** PROVIDED RECORDS follows **

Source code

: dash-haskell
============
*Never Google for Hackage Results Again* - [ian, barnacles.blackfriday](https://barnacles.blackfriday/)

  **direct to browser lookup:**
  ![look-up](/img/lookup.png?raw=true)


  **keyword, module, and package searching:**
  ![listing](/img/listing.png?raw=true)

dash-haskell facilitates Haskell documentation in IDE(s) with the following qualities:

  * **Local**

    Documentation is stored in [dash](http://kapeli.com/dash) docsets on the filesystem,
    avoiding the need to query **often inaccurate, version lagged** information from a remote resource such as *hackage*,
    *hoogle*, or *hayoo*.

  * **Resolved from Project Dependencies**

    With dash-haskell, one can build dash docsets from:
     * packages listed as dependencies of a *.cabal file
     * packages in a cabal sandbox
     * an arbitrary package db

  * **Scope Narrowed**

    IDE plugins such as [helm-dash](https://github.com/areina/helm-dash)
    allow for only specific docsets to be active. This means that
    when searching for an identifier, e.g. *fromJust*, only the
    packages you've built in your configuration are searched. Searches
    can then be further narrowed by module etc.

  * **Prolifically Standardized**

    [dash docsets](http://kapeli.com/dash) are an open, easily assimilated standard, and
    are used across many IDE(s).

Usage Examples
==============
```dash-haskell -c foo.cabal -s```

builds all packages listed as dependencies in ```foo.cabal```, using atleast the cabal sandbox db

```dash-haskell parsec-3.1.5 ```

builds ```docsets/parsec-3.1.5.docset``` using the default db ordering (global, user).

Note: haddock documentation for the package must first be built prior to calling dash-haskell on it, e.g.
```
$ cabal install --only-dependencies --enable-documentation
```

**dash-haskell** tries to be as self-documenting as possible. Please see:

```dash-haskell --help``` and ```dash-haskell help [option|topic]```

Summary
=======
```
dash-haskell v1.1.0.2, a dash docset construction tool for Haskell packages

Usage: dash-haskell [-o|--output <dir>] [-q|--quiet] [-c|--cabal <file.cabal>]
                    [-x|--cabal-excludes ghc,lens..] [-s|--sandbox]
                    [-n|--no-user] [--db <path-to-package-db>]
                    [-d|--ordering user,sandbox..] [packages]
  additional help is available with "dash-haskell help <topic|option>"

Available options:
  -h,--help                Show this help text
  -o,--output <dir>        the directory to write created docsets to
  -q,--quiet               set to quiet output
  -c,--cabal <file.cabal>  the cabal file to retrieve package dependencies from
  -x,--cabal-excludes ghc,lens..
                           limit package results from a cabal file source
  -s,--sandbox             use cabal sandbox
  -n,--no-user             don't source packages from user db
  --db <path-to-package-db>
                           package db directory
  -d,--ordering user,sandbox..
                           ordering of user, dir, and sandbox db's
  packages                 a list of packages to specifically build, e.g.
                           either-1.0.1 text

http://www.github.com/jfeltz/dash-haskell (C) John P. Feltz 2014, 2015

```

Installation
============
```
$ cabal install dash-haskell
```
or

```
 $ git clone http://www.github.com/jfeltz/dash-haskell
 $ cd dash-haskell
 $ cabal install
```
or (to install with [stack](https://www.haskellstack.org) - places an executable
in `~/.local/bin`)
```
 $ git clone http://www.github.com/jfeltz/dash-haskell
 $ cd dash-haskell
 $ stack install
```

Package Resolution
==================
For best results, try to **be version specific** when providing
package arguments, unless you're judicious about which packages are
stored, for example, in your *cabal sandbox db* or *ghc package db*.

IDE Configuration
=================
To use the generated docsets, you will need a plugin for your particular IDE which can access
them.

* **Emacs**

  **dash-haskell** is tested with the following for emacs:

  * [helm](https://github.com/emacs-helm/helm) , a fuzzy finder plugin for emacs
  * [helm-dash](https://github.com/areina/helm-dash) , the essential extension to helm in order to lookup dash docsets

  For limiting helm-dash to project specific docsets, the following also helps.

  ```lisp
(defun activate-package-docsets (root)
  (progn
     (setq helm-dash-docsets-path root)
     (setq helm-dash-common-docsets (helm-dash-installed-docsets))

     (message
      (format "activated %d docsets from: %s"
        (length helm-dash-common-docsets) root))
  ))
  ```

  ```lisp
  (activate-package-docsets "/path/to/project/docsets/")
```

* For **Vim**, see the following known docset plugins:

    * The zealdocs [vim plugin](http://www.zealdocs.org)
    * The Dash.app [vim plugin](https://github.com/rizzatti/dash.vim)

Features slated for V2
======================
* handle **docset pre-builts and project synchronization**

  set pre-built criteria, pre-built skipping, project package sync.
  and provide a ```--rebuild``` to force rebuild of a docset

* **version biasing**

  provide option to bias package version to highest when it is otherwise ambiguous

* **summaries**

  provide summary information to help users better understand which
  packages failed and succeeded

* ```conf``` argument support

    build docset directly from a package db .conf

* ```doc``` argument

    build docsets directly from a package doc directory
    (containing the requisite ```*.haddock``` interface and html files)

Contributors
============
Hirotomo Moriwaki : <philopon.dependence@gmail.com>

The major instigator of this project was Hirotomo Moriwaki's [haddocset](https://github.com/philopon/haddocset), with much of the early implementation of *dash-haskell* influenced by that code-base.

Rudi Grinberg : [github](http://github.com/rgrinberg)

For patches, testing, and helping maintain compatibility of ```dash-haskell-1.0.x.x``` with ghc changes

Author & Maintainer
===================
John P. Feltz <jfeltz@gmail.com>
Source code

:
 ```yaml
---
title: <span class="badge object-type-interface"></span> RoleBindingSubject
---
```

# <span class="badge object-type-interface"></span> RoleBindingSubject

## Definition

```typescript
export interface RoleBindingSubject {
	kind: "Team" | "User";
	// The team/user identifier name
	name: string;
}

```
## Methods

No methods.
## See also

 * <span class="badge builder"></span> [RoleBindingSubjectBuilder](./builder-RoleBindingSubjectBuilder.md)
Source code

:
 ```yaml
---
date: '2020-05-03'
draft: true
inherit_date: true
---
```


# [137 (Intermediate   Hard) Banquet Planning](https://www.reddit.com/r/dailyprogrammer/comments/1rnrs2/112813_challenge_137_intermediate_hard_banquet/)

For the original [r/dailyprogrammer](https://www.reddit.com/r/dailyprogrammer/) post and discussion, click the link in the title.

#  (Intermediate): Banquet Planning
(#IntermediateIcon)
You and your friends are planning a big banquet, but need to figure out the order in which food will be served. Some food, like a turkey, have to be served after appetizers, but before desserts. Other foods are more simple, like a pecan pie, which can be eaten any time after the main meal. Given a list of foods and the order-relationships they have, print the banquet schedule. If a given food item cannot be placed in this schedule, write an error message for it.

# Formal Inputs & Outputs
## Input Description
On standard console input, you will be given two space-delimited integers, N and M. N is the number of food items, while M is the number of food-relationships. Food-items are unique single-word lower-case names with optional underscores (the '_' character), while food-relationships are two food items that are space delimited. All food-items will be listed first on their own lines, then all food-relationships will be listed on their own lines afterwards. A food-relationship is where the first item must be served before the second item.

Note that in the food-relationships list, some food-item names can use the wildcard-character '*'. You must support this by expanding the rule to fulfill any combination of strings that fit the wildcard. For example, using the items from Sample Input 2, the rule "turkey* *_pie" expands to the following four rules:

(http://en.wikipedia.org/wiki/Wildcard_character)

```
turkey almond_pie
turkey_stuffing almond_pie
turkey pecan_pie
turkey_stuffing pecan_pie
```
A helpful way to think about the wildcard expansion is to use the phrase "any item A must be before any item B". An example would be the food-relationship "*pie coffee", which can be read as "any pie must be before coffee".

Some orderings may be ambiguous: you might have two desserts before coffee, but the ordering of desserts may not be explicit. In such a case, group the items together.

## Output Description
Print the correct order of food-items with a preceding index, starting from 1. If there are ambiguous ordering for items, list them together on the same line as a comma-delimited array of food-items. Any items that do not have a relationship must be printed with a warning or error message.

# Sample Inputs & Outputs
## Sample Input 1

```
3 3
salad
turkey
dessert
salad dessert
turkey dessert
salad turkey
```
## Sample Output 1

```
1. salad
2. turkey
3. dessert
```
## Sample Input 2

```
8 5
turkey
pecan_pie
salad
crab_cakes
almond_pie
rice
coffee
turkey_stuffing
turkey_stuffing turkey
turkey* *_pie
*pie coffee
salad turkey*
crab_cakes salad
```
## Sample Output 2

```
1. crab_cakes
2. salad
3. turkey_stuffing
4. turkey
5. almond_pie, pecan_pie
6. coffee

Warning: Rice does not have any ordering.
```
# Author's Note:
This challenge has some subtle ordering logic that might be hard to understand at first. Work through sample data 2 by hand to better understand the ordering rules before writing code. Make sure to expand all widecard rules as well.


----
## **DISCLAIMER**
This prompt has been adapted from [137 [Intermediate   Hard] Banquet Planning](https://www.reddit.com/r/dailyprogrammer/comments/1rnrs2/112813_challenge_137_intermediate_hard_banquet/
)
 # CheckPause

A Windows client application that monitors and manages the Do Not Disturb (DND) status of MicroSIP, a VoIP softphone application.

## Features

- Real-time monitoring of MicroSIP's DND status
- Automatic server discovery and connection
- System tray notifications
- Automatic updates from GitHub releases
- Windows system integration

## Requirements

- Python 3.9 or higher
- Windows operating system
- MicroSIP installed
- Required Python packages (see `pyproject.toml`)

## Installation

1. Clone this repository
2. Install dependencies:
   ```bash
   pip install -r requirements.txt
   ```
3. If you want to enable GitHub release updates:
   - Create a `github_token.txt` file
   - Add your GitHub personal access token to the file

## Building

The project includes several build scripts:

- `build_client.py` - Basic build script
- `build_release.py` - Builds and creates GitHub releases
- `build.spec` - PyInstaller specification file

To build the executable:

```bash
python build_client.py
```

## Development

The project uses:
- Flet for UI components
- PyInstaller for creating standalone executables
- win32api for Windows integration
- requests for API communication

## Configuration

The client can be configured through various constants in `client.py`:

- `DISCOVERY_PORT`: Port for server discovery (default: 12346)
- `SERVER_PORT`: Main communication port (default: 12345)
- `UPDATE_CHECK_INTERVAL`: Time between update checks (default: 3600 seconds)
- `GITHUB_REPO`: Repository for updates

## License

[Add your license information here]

** End of PROVIDED RECORDS **

Counting only lines that hold the word "plugins", state how many there are in the data. Write the number alone.

- _SOLUTION TO THIS PROBLEM_:
2